• **What the exercise asks**: Once you find the line containing "<li><strong>政策跟踪：</s", output it and every line after it to the end of the records, exactly.

• **Data for analysis**:

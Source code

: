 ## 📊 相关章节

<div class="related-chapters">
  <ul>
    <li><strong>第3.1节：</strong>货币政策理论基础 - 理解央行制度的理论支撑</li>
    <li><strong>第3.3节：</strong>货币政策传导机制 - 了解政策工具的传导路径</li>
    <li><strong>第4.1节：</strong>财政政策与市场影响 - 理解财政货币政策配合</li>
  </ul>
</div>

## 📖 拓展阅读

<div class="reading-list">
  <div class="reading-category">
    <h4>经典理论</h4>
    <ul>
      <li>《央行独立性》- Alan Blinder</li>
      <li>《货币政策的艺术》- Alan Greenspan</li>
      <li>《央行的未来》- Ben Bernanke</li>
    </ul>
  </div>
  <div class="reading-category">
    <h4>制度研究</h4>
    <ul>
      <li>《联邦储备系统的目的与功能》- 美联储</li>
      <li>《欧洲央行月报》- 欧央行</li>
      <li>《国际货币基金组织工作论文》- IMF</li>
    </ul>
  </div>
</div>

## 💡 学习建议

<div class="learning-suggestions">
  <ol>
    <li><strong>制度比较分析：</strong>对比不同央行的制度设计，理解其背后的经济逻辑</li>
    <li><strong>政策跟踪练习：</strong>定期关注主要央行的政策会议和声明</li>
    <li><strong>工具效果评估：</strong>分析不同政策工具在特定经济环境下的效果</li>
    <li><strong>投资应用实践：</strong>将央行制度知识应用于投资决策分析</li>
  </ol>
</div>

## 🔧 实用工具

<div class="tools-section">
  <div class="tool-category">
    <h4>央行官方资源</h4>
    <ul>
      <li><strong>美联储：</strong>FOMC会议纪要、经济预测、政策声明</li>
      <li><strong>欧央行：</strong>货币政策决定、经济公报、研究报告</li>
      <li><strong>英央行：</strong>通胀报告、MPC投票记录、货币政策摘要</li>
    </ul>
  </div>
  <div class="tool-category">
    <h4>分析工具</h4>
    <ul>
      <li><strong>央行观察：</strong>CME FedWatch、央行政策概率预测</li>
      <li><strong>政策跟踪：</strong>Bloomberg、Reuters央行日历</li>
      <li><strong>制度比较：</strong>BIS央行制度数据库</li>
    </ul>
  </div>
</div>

• **Exercise solution**:
      <li><strong>政策跟踪：</strong>Bloomberg、Reuters央行日历</li>
      <li><strong>制度比较：</strong>BIS央行制度数据库</li>
    </ul>
  </div>
</div>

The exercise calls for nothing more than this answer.